== Entries provided ==
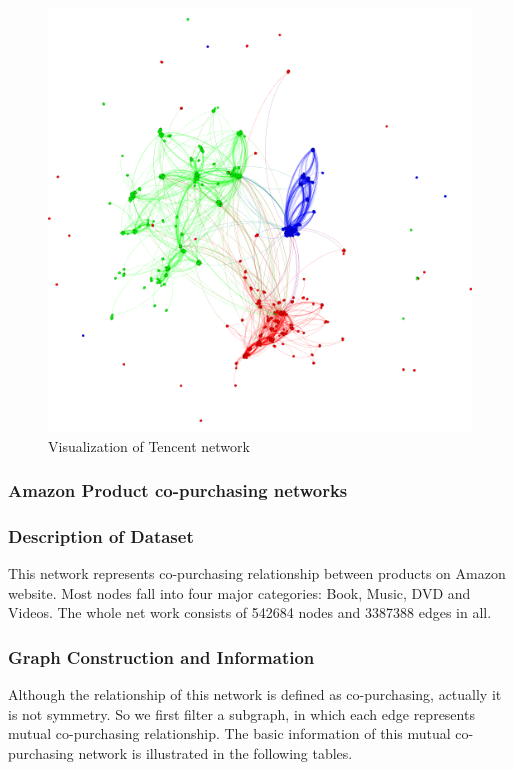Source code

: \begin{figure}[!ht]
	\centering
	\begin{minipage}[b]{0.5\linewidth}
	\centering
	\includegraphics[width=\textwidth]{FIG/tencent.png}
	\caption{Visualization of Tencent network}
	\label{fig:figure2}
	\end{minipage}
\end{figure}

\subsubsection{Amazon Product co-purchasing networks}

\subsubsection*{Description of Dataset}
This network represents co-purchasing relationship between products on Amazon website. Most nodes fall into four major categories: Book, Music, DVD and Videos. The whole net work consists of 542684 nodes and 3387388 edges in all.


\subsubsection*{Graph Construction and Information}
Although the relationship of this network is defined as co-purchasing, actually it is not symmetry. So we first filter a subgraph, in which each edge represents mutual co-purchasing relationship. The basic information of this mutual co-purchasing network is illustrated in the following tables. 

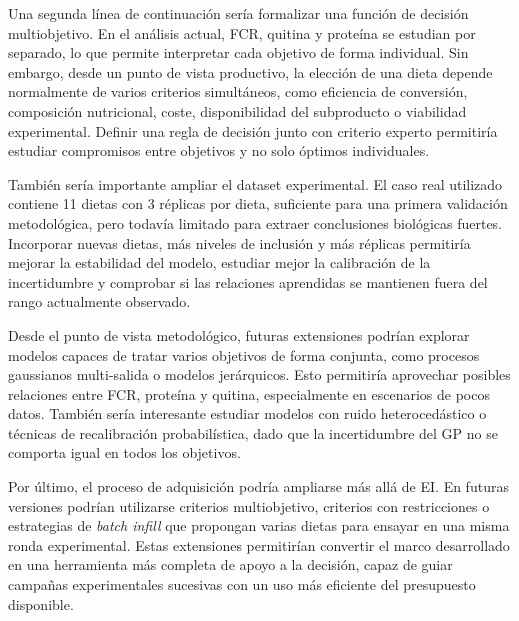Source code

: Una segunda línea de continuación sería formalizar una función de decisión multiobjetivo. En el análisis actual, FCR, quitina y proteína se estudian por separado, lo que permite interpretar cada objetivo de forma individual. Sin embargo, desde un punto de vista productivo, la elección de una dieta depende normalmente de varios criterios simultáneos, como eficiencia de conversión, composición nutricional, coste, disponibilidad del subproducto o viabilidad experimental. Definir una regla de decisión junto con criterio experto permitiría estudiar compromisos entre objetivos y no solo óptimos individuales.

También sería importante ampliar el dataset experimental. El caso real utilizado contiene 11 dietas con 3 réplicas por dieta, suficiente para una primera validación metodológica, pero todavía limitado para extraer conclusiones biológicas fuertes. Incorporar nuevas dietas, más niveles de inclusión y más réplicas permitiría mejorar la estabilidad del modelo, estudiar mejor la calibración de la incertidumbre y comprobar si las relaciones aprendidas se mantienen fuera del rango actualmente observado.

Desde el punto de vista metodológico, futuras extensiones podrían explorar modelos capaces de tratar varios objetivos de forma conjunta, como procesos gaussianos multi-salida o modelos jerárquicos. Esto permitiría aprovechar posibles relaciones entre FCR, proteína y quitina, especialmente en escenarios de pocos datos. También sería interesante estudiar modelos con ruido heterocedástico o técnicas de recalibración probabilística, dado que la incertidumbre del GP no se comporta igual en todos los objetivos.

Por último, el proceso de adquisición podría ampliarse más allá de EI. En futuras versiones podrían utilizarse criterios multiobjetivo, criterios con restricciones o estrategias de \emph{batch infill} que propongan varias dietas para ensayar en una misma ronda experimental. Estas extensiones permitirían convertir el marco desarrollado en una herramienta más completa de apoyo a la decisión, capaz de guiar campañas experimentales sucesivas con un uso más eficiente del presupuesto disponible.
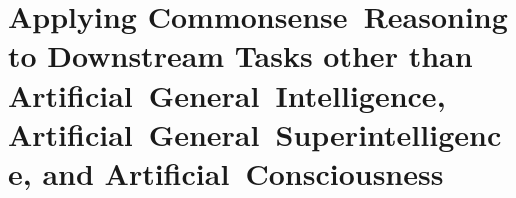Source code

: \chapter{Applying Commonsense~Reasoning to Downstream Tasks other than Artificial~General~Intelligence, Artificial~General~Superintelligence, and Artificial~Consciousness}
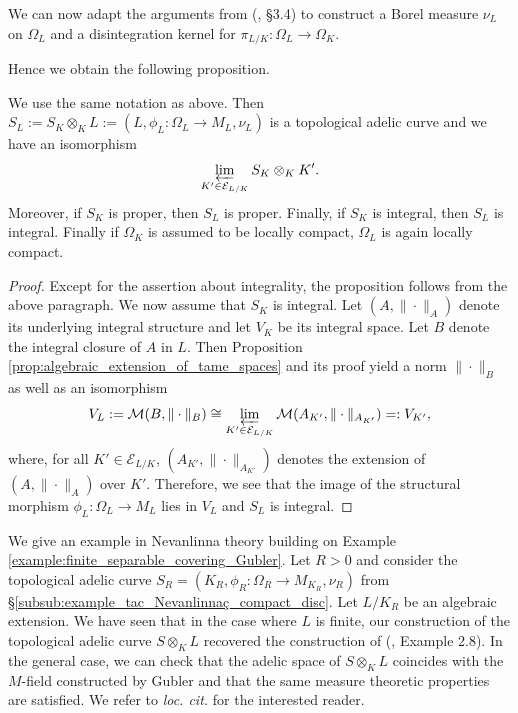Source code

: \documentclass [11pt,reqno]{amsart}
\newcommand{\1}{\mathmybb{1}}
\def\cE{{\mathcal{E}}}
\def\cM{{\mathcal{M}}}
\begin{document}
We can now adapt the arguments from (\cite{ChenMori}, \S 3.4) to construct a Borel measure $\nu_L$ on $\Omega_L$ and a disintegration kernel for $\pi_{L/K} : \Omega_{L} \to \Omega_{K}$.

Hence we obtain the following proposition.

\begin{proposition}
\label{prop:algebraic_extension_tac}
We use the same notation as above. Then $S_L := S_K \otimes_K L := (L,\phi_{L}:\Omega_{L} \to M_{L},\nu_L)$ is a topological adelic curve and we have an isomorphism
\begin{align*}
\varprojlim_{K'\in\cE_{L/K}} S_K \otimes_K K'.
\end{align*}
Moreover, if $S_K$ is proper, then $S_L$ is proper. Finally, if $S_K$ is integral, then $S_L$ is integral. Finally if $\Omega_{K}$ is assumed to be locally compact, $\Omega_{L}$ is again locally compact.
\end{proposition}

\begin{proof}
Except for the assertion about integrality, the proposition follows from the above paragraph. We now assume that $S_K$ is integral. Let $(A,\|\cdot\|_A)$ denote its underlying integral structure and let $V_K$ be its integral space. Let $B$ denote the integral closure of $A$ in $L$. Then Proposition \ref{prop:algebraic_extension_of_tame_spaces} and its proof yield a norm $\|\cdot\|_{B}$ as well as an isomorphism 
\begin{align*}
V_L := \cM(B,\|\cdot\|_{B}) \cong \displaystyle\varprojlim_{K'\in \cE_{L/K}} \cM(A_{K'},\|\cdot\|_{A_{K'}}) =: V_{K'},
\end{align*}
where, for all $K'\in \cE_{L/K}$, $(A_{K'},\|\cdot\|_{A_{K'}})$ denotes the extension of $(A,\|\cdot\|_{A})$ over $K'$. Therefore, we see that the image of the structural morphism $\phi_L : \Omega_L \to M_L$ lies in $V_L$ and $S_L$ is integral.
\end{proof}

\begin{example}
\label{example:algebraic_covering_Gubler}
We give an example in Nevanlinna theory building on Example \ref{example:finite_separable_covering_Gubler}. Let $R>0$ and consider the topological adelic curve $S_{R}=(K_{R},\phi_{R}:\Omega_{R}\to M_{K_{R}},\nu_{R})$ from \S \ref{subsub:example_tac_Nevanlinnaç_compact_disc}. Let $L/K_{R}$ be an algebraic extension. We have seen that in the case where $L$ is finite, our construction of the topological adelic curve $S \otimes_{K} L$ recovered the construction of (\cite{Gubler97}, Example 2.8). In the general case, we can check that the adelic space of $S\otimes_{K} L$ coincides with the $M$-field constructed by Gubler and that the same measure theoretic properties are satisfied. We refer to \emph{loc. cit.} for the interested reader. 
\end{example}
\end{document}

== Task statement ==
The expected output is every record above, copied exactly, without pictures.

== Task output ==
Source code

: \begin{figure}[!ht]
	\centering
	\begin{minipage}[b]{0.5\linewidth}
	\centering
	\includegraphics[width=\textwidth]{FIG/tencent.png}
	\caption{Visualization of Tencent network}
	\label{fig:figure2}
	\end{minipage}
\end{figure}

\subsubsection{Amazon Product co-purchasing networks}

\subsubsection*{Description of Dataset}
This network represents co-purchasing relationship between products on Amazon website. Most nodes fall into four major categories: Book, Music, DVD and Videos. The whole net work consists of 542684 nodes and 3387388 edges in all.


\subsubsection*{Graph Construction and Information}
Although the relationship of this network is defined as co-purchasing, actually it is not symmetry. So we first filter a subgraph, in which each edge represents mutual co-purchasing relationship. The basic information of this mutual co-purchasing network is illustrated in the following tables. 

Source code

: Una segunda línea de continuación sería formalizar una función de decisión multiobjetivo. En el análisis actual, FCR, quitina y proteína se estudian por separado, lo que permite interpretar cada objetivo de forma individual. Sin embargo, desde un punto de vista productivo, la elección de una dieta depende normalmente de varios criterios simultáneos, como eficiencia de conversión, composición nutricional, coste, disponibilidad del subproducto o viabilidad experimental. Definir una regla de decisión junto con criterio experto permitiría estudiar compromisos entre objetivos y no solo óptimos individuales.

También sería importante ampliar el dataset experimental. El caso real utilizado contiene 11 dietas con 3 réplicas por dieta, suficiente para una primera validación metodológica, pero todavía limitado para extraer conclusiones biológicas fuertes. Incorporar nuevas dietas, más niveles de inclusión y más réplicas permitiría mejorar la estabilidad del modelo, estudiar mejor la calibración de la incertidumbre y comprobar si las relaciones aprendidas se mantienen fuera del rango actualmente observado.

Desde el punto de vista metodológico, futuras extensiones podrían explorar modelos capaces de tratar varios objetivos de forma conjunta, como procesos gaussianos multi-salida o modelos jerárquicos. Esto permitiría aprovechar posibles relaciones entre FCR, proteína y quitina, especialmente en escenarios de pocos datos. También sería interesante estudiar modelos con ruido heterocedástico o técnicas de recalibración probabilística, dado que la incertidumbre del GP no se comporta igual en todos los objetivos.

Por último, el proceso de adquisición podría ampliarse más allá de EI. En futuras versiones podrían utilizarse criterios multiobjetivo, criterios con restricciones o estrategias de \emph{batch infill} que propongan varias dietas para ensayar en una misma ronda experimental. Estas extensiones permitirían convertir el marco desarrollado en una herramienta más completa de apoyo a la decisión, capaz de guiar campañas experimentales sucesivas con un uso más eficiente del presupuesto disponible.
Source code

: \chapter{Applying Commonsense~Reasoning to Downstream Tasks other than Artificial~General~Intelligence, Artificial~General~Superintelligence, and Artificial~Consciousness}
Source code

: \documentclass [11pt,reqno]{amsart}
\newcommand{\1}{\mathmybb{1}}
\def\cE{{\mathcal{E}}}
\def\cM{{\mathcal{M}}}
\begin{document}
We can now adapt the arguments from (\cite{ChenMori}, \S 3.4) to construct a Borel measure $\nu_L$ on $\Omega_L$ and a disintegration kernel for $\pi_{L/K} : \Omega_{L} \to \Omega_{K}$.

Hence we obtain the following proposition.

\begin{proposition}
\label{prop:algebraic_extension_tac}
We use the same notation as above. Then $S_L := S_K \otimes_K L := (L,\phi_{L}:\Omega_{L} \to M_{L},\nu_L)$ is a topological adelic curve and we have an isomorphism
\begin{align*}
\varprojlim_{K'\in\cE_{L/K}} S_K \otimes_K K'.
\end{align*}
Moreover, if $S_K$ is proper, then $S_L$ is proper. Finally, if $S_K$ is integral, then $S_L$ is integral. Finally if $\Omega_{K}$ is assumed to be locally compact, $\Omega_{L}$ is again locally compact.
\end{proposition}

\begin{proof}
Except for the assertion about integrality, the proposition follows from the above paragraph. We now assume that $S_K$ is integral. Let $(A,\|\cdot\|_A)$ denote its underlying integral structure and let $V_K$ be its integral space. Let $B$ denote the integral closure of $A$ in $L$. Then Proposition \ref{prop:algebraic_extension_of_tame_spaces} and its proof yield a norm $\|\cdot\|_{B}$ as well as an isomorphism 
\begin{align*}
V_L := \cM(B,\|\cdot\|_{B}) \cong \displaystyle\varprojlim_{K'\in \cE_{L/K}} \cM(A_{K'},\|\cdot\|_{A_{K'}}) =: V_{K'},
\end{align*}
where, for all $K'\in \cE_{L/K}$, $(A_{K'},\|\cdot\|_{A_{K'}})$ denotes the extension of $(A,\|\cdot\|_{A})$ over $K'$. Therefore, we see that the image of the structural morphism $\phi_L : \Omega_L \to M_L$ lies in $V_L$ and $S_L$ is integral.
\end{proof}

\begin{example}
\label{example:algebraic_covering_Gubler}
We give an example in Nevanlinna theory building on Example \ref{example:finite_separable_covering_Gubler}. Let $R>0$ and consider the topological adelic curve $S_{R}=(K_{R},\phi_{R}:\Omega_{R}\to M_{K_{R}},\nu_{R})$ from \S \ref{subsub:example_tac_Nevanlinnaç_compact_disc}. Let $L/K_{R}$ be an algebraic extension. We have seen that in the case where $L$ is finite, our construction of the topological adelic curve $S \otimes_{K} L$ recovered the construction of (\cite{Gubler97}, Example 2.8). In the general case, we can check that the adelic space of $S\otimes_{K} L$ coincides with the $M$-field constructed by Gubler and that the same measure theoretic properties are satisfied. We refer to \emph{loc. cit.} for the interested reader. 
\end{example}
\end{document}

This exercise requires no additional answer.